Divine surprise ! Ce jeudi 4 août, la chambre des requêtes de la Cour de justice de la République s’est prononcée en faveur de l’ouverture d’une enquête sur madame Christine Lagarde. Il est vrai que cette demande avait été formulée par, excusez du peu, Jean-Louis Nadal, à l’époque procureur général près la Cour de cassation.
J’ai déjà consacré plusieurs billets au litige ayant opposé Bernard Tapie à feu le Crédit Lyonnais, billets dont vous trouverez les adresses au bas de celui-ci. Plus brièvement, voici un résumé des événements.
Suite à une plainte de Bernard Tapie réclamant en 1996 au Consortium de réalisation (CDR) 990 millions d'euros pour « montage frauduleux », la Cour d'appel de Paris a condamné le 30 septembre 2005 le CDR à lui payer 135 millions d'euros, jugement cassé le 9 octobre 2006 par la Cour de cassation.
Par deux fois, Bruno Bezard, Directeur général de l’Agence des participations de l’Etat, déconseille à Madame Lagarde de permettre au CDR de donner suite à une offre d’arbitrage. Notre ministre des Finances ne suit pas ces recommandations et, le 16 novembre, un tribunal arbitral accorde à M. Tapie 245 millions d’euros. Par trois fois, en juillet 2008, M. Bezard recommande à Mme Lagarde d’introduire un recours contre la sentence des arbitres. Peine perdue.

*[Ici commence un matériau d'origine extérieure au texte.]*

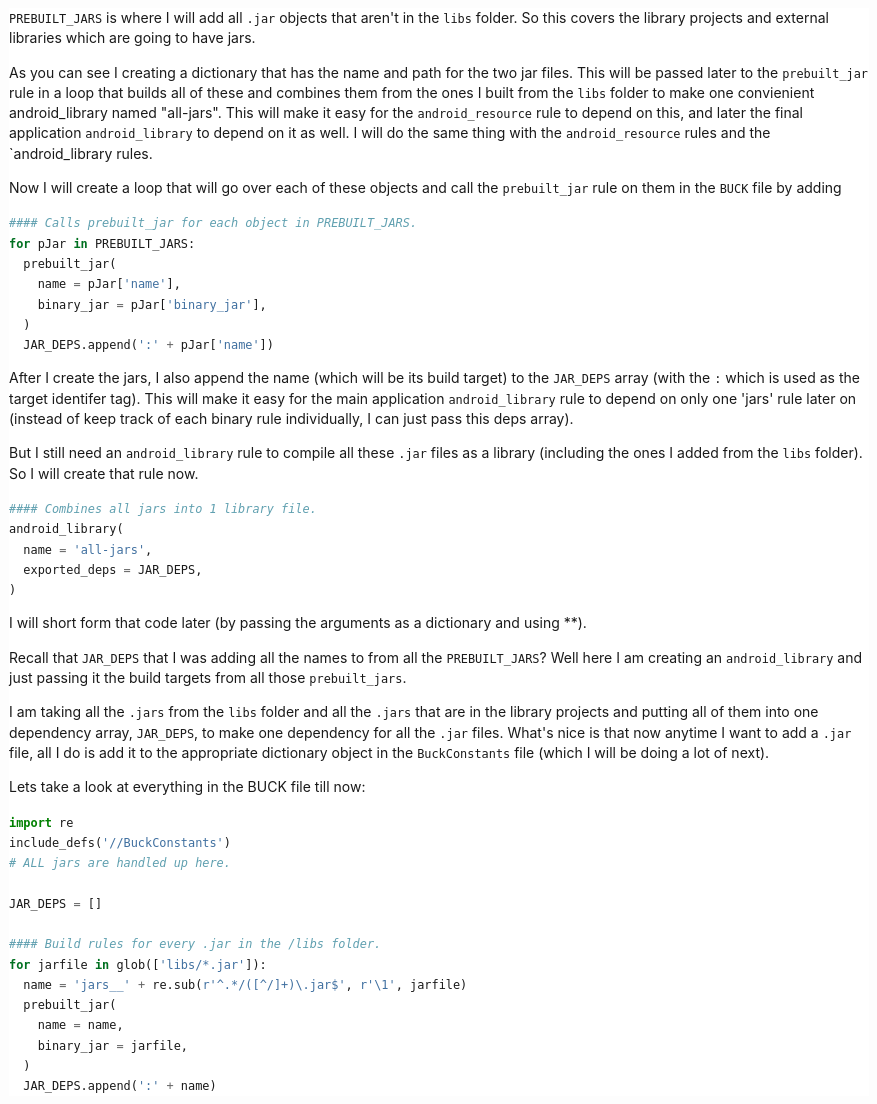 `PREBUILT_JARS` is where I will add all `.jar` objects that aren't in the `libs` folder. So this covers the library projects and external libraries which are going to have jars. 

As you can see I creating a dictionary that has the name and path for the two jar files. This will be passed later to the `prebuilt_jar` rule in a loop that builds all of these and combines them from the ones I built from the `libs` folder to make one convienient android_library named "all-jars". This will make it easy for the `android_resource` rule to depend on this, and later the final application `android_library` to depend on it as well. I will do the same thing with the `android_resource` rules and the `android_library rules.

Now I will create a loop that will go over each of these objects and call the `prebuilt_jar` rule on them in the `BUCK` file by adding

```python
#### Calls prebuilt_jar for each object in PREBUILT_JARS.
for pJar in PREBUILT_JARS:
  prebuilt_jar(
    name = pJar['name'],
    binary_jar = pJar['binary_jar'],
  )
  JAR_DEPS.append(':' + pJar['name'])
```

After I create the jars, I also append the name (which will be its build target) to the `JAR_DEPS` array (with the `:` which is used as the target identifer tag). This will make it easy for the main application `android_library` rule to depend on only one 'jars' rule later on (instead of keep track of each binary rule individually, I can just pass this deps array).

But I still need an `android_library` rule to compile all these `.jar` files as a library (including the ones I added from the `libs` folder). So I will create that rule now.

```python
#### Combines all jars into 1 library file.
android_library(
  name = 'all-jars',
  exported_deps = JAR_DEPS,
)
```

I will short form that code later (by passing the arguments as a dictionary and using **).

Recall that `JAR_DEPS` that I was adding all the names to from all the `PREBUILT_JARS`? Well here I am creating an `android_library` and just passing it the build targets from all those `prebuilt_jars`.

I am taking all the `.jars` from the `libs` folder and all the `.jars` that are in the library projects and putting all of them into one dependency array, `JAR_DEPS`, to make one dependency for all the `.jar` files. What's nice is that now anytime I want to add a `.jar` file, all I do is add it to the appropriate dictionary object in the `BuckConstants` file (which I will be doing a lot of next).

Lets take a look at everything in the BUCK file till now:

```python
import re
include_defs('//BuckConstants')
# ALL jars are handled up here.

JAR_DEPS = []

#### Build rules for every .jar in the /libs folder.
for jarfile in glob(['libs/*.jar']):
  name = 'jars__' + re.sub(r'^.*/([^/]+)\.jar$', r'\1', jarfile)
  prebuilt_jar(
    name = name,
    binary_jar = jarfile,
  )
  JAR_DEPS.append(':' + name)


```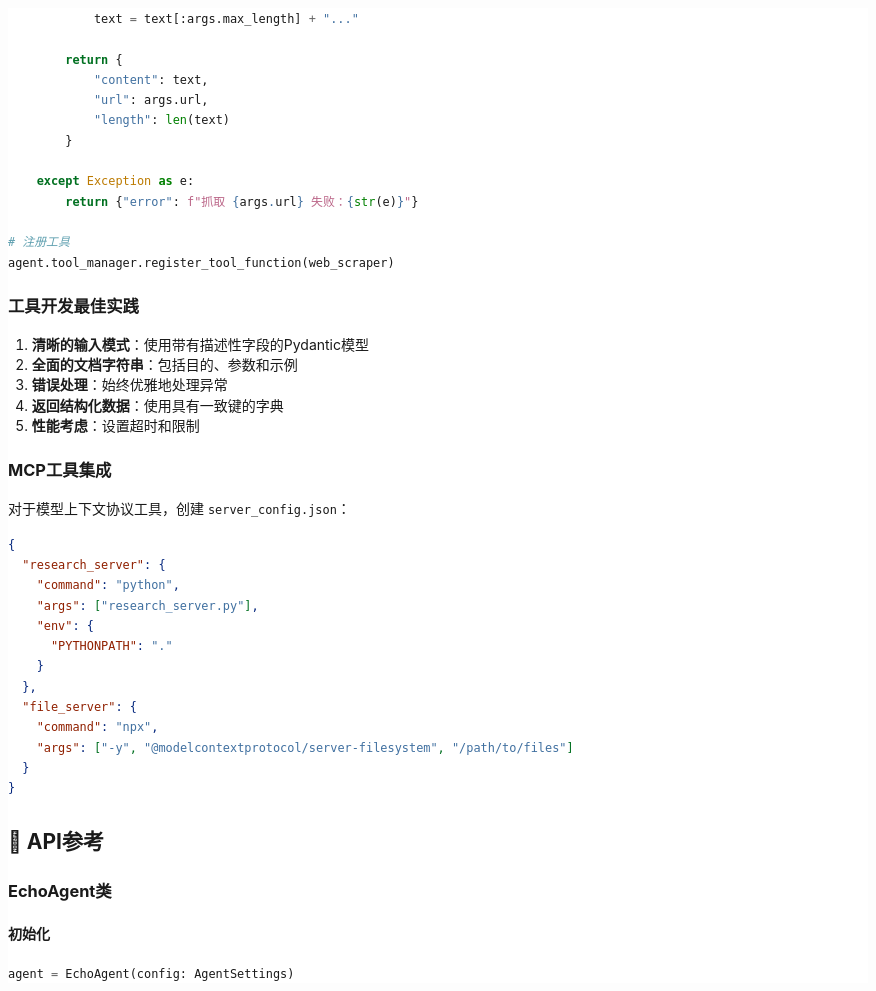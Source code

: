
 ```python
            text = text[:args.max_length] + "..."
        
        return {
            "content": text,
            "url": args.url,
            "length": len(text)
        }
        
    except Exception as e:
        return {"error": f"抓取 {args.url} 失败：{str(e)}"}

# 注册工具
agent.tool_manager.register_tool_function(web_scraper)
```

### 工具开发最佳实践

1. **清晰的输入模式**：使用带有描述性字段的Pydantic模型
2. **全面的文档字符串**：包括目的、参数和示例
3. **错误处理**：始终优雅地处理异常
4. **返回结构化数据**：使用具有一致键的字典
5. **性能考虑**：设置超时和限制

### MCP工具集成

对于模型上下文协议工具，创建 `server_config.json`：

```json
{
  "research_server": {
    "command": "python",
    "args": ["research_server.py"],
    "env": {
      "PYTHONPATH": "."
    }
  },
  "file_server": {
    "command": "npx",
    "args": ["-y", "@modelcontextprotocol/server-filesystem", "/path/to/files"]
  }
}
```

## 📖 API参考

### EchoAgent类

#### 初始化
```python
agent = EchoAgent(config: AgentSettings)
```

Thomas Clay, doyen de la faculté de droit de Versailles, qualifie ce recours à l’arbitrage comme extravagant pour trois raisons :
- le choix de ce recours « s’est fait en cours de procédure judiciaire, déjà bien avancée, et après une décision défavorable à Tapie ».
- le caractère confidentiel d’un arbitrage n’est pas admissible lorsqu’il est susceptible d’entraîner des dépenses d’argent public.
- d’après les informations de la Cour des comptes et d’autres parutions récentes, l’un des arbitres a fait des déclarations lacunaires, ne révélant pas ses liens avec l’une des parties.
Pour ma part, je m’attacherai au montant astronomique de l’indemnité accordée au titre du préjudice moral subi. Quel est le montant du dédommagement perçu par la famille d’une victime de l’amiante, du sang contaminé, ou d’une erreur médicale ? La réputation de Monsieur Tapie, qui n’est plus à faire, serait donc infiniment plus précieuse que des vies humaines ?
On nous annonce aussi que l’enquête sera longue, des mois, voire des années. Certes, une enquête judiciaire se doit de ne pas être bâclée et conduite, sans a priori, avec méthode et mesure. Mais enfin, en l’occurrence, les différents documents sur lesquels se fonde la plainte reçue par la CJR sont déjà largement connus. Est-il besoin d’années pour les scruter et en découvrir d’autres, protégés par on ne sait quel secret défense qu’on ne saurait lever sans mettre en péril l’existence même de notre nation ?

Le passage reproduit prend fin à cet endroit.